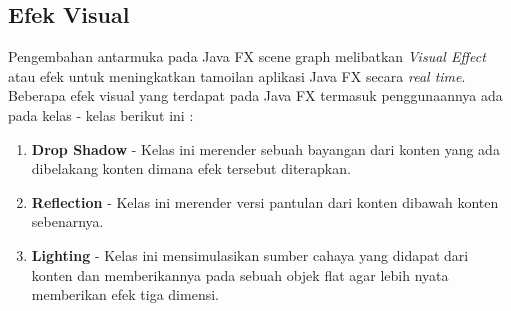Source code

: \subsection{Efek Visual}
Pengembahan antarmuka pada Java FX scene graph melibatkan \textit{Visual Effect} atau efek untuk meningkatkan tamoilan aplikasi Java FX secara \textit{real time}. Beberapa efek visual yang terdapat pada Java FX termasuk penggunaannya ada pada kelas - kelas berikut ini :\cite{javafx}
\begin{enumerate}
	\item \textbf{Drop Shadow} - Kelas ini merender sebuah bayangan dari konten yang ada dibelakang konten dimana efek tersebut diterapkan.
	\item \textbf{Reflection} - Kelas ini merender versi pantulan dari konten dibawah konten sebenarnya.
	\item \textbf{Lighting} - Kelas ini mensimulasikan sumber cahaya yang didapat dari konten dan memberikannya pada sebuah objek flat agar lebih nyata memberikan efek tiga dimensi.
\end{enumerate}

+-------+

Check every line above for the string "sebuah", and copy the ones that have it.

	\item \textbf{Drop Shadow} - Kelas ini merender sebuah bayangan dari konten yang ada dibelakang konten dimana efek tersebut diterapkan.
	\item \textbf{Lighting} - Kelas ini mensimulasikan sumber cahaya yang didapat dari konten dan memberikannya pada sebuah objek flat agar lebih nyata memberikan efek tiga dimensi.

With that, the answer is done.